- Opening Delimiter -

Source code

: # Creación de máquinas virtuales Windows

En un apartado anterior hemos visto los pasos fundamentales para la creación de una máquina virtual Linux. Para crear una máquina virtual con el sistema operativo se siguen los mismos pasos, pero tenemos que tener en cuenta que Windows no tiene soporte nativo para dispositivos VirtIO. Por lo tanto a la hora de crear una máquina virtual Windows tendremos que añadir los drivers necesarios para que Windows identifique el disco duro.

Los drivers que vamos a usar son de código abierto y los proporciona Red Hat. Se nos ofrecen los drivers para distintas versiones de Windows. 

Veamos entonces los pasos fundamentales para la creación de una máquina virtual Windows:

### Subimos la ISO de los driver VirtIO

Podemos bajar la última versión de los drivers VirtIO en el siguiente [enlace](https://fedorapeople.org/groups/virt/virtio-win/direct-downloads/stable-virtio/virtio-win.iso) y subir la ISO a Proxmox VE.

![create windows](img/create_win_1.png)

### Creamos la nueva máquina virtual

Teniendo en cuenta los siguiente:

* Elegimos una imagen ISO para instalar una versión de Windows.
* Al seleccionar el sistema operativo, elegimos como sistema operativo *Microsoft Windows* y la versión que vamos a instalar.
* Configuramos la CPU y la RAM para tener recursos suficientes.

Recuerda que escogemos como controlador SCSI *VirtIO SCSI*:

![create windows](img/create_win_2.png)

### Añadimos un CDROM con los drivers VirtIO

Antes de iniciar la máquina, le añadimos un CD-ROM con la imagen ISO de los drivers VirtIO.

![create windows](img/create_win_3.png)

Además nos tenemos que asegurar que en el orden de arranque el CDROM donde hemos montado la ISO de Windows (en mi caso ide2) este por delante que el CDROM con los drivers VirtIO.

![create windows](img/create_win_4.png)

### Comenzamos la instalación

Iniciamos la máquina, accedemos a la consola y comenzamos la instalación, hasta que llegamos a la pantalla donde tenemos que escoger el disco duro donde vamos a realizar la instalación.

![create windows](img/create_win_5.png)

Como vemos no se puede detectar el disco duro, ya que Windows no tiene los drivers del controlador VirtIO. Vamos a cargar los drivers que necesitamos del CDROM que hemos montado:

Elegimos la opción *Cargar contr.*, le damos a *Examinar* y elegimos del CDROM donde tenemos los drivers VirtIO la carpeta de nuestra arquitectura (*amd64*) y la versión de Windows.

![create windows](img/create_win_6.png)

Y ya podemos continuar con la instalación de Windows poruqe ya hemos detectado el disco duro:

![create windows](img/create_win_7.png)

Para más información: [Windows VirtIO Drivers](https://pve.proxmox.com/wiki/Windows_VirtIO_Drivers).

- Closing Delimiter -

→ **What to work on**: Read through the entries, then copy every line where the string "controlador" is found.

→ **Answer space**:
Recuerda que escogemos como controlador SCSI *VirtIO SCSI*:
Como vemos no se puede detectar el disco duro, ya que Windows no tiene los drivers del controlador VirtIO. Vamos a cargar los drivers que necesitamos del CDROM que hemos montado:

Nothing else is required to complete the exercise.